The Committee shall determine the time or times at which or the circumstances
under which an Option may be exercised in whole or in part (including based on
achievement of performance goals and/or future service requirements), the time
or times at which Options shall cease to be or become exercisable following
termination of Continuous Service or upon other conditions, the methods by which
the exercise price may be paid or deemed to be paid (including in the discretion
of the Committee a cashless exercise procedure to the extent that it does not
violate the prohibition on personal loans to executive officers and Directors
imposed by the Sarbanes-Oxley Act of 2002), the form of such payment, including,
without limitation, cash, Shares, other Awards or awards granted under other
plans of the Company or a Related Entity, or other property (including notes or
other contractual obligations of Participants to make payment on a deferred
basis provided that such deferred payments are not in violation of the
Sarbanes-Oxley Act of 2002, or any rule or regulation adopted thereunder or any
other applicable law), and the methods by or forms in which Shares will be
delivered or deemed to be delivered to Participants. Except under certain
circumstances contemplated by Section 8 or as may be set forth in an Award
Agreement with respect to the death or Disability of a Participant, Options
shall not be exercisable before the expiration of one year from the date the
Option is granted.
(iii) Incentive Stock Options. The
terms of any Incentive Stock Option granted under the Plan shall comply in all
respects with the provisions of Section 422 of the Code. Anything in the Plan to
the contrary notwithstanding, no term of the Plan relating to Incentive Stock
Options shall be interpreted, amended or altered, nor shall any discretion or
authority granted under the Plan be exercised, so as to disqualify either the
Plan or any Incentive Stock Option under Section 422 of the Code, unless the
Participant has first requested, or consents to, the change that will result in
such disqualification. Thus, if and to the extent required to comply with
Section 422 of the Code, Options granted as Incentive Stock Options shall be
subject to the following special terms and conditions:
(1) the
Option shall not be exercisable more than ten years after the date such
Incentive Stock Option is granted; provided, however, that if a Participant owns
or is deemed to own (by reason of the attribution rules of Section 424(d) of the
Code) more than 10% of the combined voting power of all classes of stock of the
Company (or any parent corporation or subsidiary corporation of the Company, as
those terms are defined in Sections 424(e) and (f) of the Code, respectively)
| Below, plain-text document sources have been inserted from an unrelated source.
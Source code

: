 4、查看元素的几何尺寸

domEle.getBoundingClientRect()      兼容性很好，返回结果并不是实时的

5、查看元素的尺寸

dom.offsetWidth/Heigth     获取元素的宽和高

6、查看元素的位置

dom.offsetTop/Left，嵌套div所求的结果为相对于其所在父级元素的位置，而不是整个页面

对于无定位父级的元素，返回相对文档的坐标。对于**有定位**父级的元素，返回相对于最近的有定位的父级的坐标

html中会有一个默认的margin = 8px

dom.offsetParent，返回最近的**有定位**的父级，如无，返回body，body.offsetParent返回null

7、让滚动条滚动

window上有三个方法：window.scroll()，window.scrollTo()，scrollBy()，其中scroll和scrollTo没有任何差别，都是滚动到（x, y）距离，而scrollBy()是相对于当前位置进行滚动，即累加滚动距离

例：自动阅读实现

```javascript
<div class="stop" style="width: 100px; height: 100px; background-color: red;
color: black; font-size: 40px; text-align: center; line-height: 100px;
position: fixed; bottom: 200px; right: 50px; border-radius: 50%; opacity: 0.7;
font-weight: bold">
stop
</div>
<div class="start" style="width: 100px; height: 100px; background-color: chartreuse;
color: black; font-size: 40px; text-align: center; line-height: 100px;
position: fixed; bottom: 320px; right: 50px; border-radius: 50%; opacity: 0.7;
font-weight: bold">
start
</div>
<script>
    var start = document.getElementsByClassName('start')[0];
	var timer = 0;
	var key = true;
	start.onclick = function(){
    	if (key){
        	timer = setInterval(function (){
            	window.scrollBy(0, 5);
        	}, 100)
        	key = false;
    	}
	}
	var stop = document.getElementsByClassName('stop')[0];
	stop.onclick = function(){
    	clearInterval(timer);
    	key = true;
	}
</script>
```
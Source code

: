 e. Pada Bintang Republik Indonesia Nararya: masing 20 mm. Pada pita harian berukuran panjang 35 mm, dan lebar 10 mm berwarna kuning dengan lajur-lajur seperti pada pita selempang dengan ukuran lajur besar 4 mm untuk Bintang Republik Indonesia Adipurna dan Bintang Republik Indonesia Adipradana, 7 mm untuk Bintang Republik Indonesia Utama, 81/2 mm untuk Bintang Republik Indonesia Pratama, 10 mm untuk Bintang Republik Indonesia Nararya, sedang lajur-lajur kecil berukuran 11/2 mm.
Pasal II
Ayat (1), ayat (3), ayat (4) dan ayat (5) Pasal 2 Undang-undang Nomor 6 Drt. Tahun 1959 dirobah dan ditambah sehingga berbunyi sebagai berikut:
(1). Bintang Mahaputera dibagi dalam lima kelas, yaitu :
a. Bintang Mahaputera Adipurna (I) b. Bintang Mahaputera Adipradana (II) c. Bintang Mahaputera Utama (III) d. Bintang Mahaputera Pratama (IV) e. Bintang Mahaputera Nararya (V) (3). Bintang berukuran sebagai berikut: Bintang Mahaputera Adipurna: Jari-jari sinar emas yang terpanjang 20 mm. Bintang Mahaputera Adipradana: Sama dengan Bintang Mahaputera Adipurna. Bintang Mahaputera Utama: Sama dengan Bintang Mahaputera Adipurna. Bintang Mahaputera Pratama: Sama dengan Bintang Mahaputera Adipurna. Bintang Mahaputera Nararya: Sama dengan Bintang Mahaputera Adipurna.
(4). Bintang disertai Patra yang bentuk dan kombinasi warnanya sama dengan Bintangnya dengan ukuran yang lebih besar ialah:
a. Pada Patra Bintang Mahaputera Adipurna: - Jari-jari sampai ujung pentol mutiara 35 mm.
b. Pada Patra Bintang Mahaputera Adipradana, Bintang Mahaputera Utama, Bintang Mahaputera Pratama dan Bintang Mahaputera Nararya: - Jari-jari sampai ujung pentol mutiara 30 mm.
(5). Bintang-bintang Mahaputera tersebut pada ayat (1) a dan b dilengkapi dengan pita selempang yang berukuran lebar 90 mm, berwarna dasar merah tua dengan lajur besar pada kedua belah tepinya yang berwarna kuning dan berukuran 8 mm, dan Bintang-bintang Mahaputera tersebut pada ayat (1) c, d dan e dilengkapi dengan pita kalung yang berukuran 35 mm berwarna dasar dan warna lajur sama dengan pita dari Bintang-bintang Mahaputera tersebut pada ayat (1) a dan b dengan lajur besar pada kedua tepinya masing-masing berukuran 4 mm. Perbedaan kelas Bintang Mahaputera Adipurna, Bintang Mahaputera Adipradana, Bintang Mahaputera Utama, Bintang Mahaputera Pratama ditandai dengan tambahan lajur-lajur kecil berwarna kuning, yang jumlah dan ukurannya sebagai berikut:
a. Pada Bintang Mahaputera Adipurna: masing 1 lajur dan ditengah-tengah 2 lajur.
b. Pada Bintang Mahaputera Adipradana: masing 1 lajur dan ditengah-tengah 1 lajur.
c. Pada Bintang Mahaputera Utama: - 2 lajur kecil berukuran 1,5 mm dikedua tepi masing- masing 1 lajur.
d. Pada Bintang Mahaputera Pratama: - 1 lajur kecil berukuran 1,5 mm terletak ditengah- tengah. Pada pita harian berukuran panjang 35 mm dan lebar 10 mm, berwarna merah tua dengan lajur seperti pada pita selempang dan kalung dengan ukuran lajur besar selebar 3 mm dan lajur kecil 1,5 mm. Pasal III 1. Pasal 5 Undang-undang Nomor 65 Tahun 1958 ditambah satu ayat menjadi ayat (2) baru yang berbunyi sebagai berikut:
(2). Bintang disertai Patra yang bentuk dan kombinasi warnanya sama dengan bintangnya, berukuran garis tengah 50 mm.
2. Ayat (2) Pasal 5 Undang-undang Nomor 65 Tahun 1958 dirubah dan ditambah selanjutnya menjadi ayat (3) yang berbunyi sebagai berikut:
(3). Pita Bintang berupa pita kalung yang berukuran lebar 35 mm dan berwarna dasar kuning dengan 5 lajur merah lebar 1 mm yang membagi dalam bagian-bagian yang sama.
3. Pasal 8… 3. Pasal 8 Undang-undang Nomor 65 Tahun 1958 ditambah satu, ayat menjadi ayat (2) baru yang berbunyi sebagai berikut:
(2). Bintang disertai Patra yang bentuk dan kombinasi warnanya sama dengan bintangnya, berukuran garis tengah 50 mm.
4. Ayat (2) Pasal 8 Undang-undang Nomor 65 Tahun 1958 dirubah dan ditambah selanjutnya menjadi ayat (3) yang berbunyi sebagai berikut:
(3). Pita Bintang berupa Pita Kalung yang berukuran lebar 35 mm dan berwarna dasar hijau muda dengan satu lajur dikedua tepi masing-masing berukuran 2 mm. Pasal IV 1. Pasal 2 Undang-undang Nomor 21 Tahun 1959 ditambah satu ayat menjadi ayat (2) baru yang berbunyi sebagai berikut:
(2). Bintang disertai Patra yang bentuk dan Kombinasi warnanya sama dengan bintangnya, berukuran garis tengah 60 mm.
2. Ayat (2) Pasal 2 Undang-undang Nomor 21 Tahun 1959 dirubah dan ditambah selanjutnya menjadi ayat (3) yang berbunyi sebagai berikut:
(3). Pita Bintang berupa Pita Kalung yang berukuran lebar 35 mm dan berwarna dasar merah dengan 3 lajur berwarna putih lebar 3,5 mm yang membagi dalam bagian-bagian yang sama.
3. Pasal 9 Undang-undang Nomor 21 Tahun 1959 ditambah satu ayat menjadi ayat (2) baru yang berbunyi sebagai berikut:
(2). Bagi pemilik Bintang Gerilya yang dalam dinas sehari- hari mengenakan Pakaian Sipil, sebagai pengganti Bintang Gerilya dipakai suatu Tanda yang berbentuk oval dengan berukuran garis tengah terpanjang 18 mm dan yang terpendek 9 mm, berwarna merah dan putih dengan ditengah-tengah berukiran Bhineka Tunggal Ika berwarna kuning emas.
and the Incentive Stock Option is granted to such Participant, the term of the
Incentive Stock Option shall be (to the extent required by the Code at the time
of the grant) for no more than five years from the date of grant;
and
(2) the
aggregate Fair Market Value (determined as of the date the Incentive Stock
Option is granted) of the Shares with respect to which Incentive Stock Options
granted under the Plan and all other option plans of the Company (and any parent
corporation or subsidiary corporation of the Company, as those terms are defined
in Sections 424(e) and (f) of the Code, respectively) during any calendar year
exercisable for the first time by the Participant during any calendar year shall
not (to the extent required by the Code at the time of the grant) exceed
$100,000.
7. Certain
Provisions Applicable to Awards.
(a) Stand-Alone, Additional,
Tandem, and Substitute Awards. Awards granted under the Plan may, in the
discretion of the Committee, be granted either alone or in addition to, in
tandem with, or in substitution or exchange for, any other Award or any award
granted under another plan of the Company, any Related Entity, or any business
entity to be acquired by the Company or a Related Entity, or any other right of
a Participant to receive payment from the Company or any Related Entity. Such
additional, tandem, and substitute or exchange Awards may be granted at any
time. If an Award is granted in substitution or exchange for another Award or
award, the Committee shall require the surrender of such other Award or award in
consideration for the grant of the new Award. In addition, Awards may be granted
in lieu of cash compensation, including in lieu of cash amounts payable under
other plans of the Company or any Related Entity, in which the value of Stock
subject to the Award is equivalent in value to the cash
compensation.
(b) Term of Awards. The
term of each Award shall be for such period as may be determined by the
Committee; provided that in no event shall the term of any Award exceed a period
of ten years (or in the case of an Incentive Stock Option such shorter term as
may be required under Section 422 of the Code).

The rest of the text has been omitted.